I think I was brave. I think what I did was brave. I kept mum about it to Xenia who keeps on going, “Leave him. He doesn’t know what to value in his life.” Yes, Xenia who has just broken up with her boyfriend of nine years and swore to herself that she will be single forever. Somehow, listening to her was like listening to a man who suffers from misogyny – only this time, our misogynist hates Men.
“Fight for it, tell him you love him,” says Tina. “He is weak at this time, he will have a hard time making a decision that’s why you have to help him.” Can’t he decide for himself or does he need to see his ex-girlfriend’s friendster who is posing online on a tank top and curled hair with a caption that says, “You can have all of me or nothing.”
I though the primary pic was hilarious. But the first photo she posed that had her and Sam at a restaurant smiling was revolting. One, Sam was wearing a shirt that was in my clothes bin. Second, her caption read, “Bunnie and Hubbie.” Then I thought to myself, “Poor girl. She must be really upset to put herself to all that stress. So I retaliated by putting a pic of me and Sam, kissing.” Take that? Okay, okay.
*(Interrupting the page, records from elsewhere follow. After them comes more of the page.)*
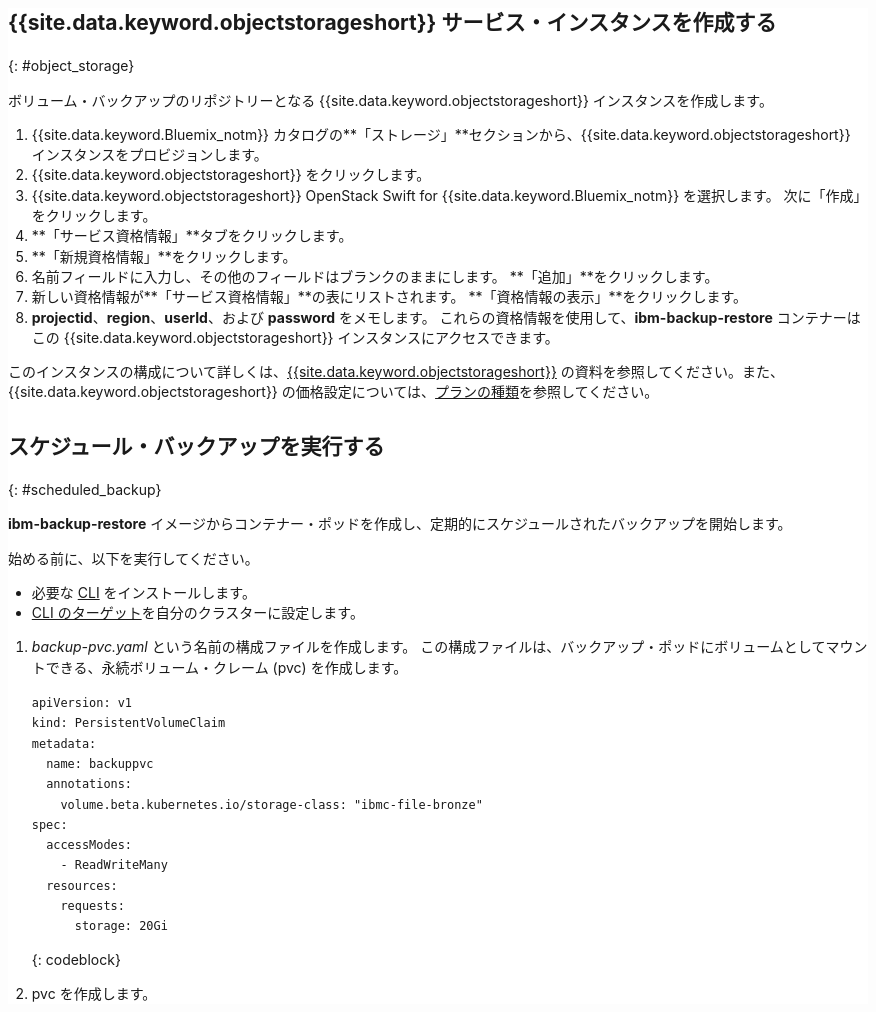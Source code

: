 ## {{site.data.keyword.objectstorageshort}} サービス・インスタンスを作成する 
{: #object_storage}

ボリューム・バックアップのリポジトリーとなる {{site.data.keyword.objectstorageshort}} インスタンスを作成します。

1.  {{site.data.keyword.Bluemix_notm}} カタログの**「ストレージ」**セクションから、{{site.data.keyword.objectstorageshort}} インスタンスをプロビジョンします。
2.  {{site.data.keyword.objectstorageshort}} をクリックします。
3.  {{site.data.keyword.objectstorageshort}} OpenStack Swift for {{site.data.keyword.Bluemix_notm}} を選択します。 次に「作成」をクリックします。
3.  **「サービス資格情報」**タブをクリックします。
4.  **「新規資格情報」**をクリックします。
5.  名前フィールドに入力し、その他のフィールドはブランクのままにします。 **「追加」**をクリックします。
6.  新しい資格情報が**「サービス資格情報」**の表にリストされます。 **「資格情報の表示」**をクリックします。
7.  **projectid**、**region**、**userId**、および **password** をメモします。 これらの資格情報を使用して、**ibm-backup-restore** コンテナーはこの {{site.data.keyword.objectstorageshort}} インスタンスにアクセスできます。

このインスタンスの構成について詳しくは、[{{site.data.keyword.objectstorageshort}}](../../ObjectStorage/index.html) の資料を参照してください。また、{{site.data.keyword.objectstorageshort}} の価格設定については、[プランの種類](../../ObjectStorage/objectstorage_faq.html#account-payment)を参照してください。

## スケジュール・バックアップを実行する 
{: #scheduled_backup}

**ibm-backup-restore** イメージからコンテナー・ポッドを作成し、定期的にスケジュールされたバックアップを開始します。

始める前に、以下を実行してください。

-   必要な [CLI](../../../containers/cs_cli_install.html#cs_cli_install) をインストールします。
-   [CLI のターゲット](../../../containers/cs_cli_install.html#cs_cli_configure)を自分のクラスターに設定します。


1. _backup-pvc.yaml_ という名前の構成ファイルを作成します。 この構成ファイルは、バックアップ・ポッドにボリュームとしてマウントできる、永続ボリューム・クレーム (pvc) を作成します。

    ```
    apiVersion: v1
    kind: PersistentVolumeClaim
    metadata:
      name: backuppvc
      annotations:
        volume.beta.kubernetes.io/storage-class: "ibmc-file-bronze"
    spec:
      accessModes:
        - ReadWriteMany
      resources:
        requests:
          storage: 20Gi
    ```
    {: codeblock}
    
2. pvc を作成します。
Very juvenile.
But I reacted on impulse and broke it off – an act that he was willing to accept lightly?
I said, “I took off your photos so that she won’t be heartbroken. See you in five years?”
And I broke down. I was alone in my cousin’s home and not even the free Wifi can cheer me up. I was sobbing in front of the laptop.
I know it was so unlike me to fight back and out of character even if I listened to Xenia and turned my back against him. I did what I felt was right.
“I’m hurt because I love you.’
A first. The three unspoken words.
“Please come home. To me. Not to anyone else. Just.”
It took me three days to send it but it was worth it. I felt brave and even though I know he won’t be on his way anytime back to me, I stopped the wonder of questioning myself the hateful “What if?”. I had nothing to lose. I wouldn’t have given up, unless there was clear evidence that it was worth it to let go.
If that was courage, I could face almost anything. Year 2012? Last month, it was two weeks. Five years. In his lifetime. There must be something wrong with him.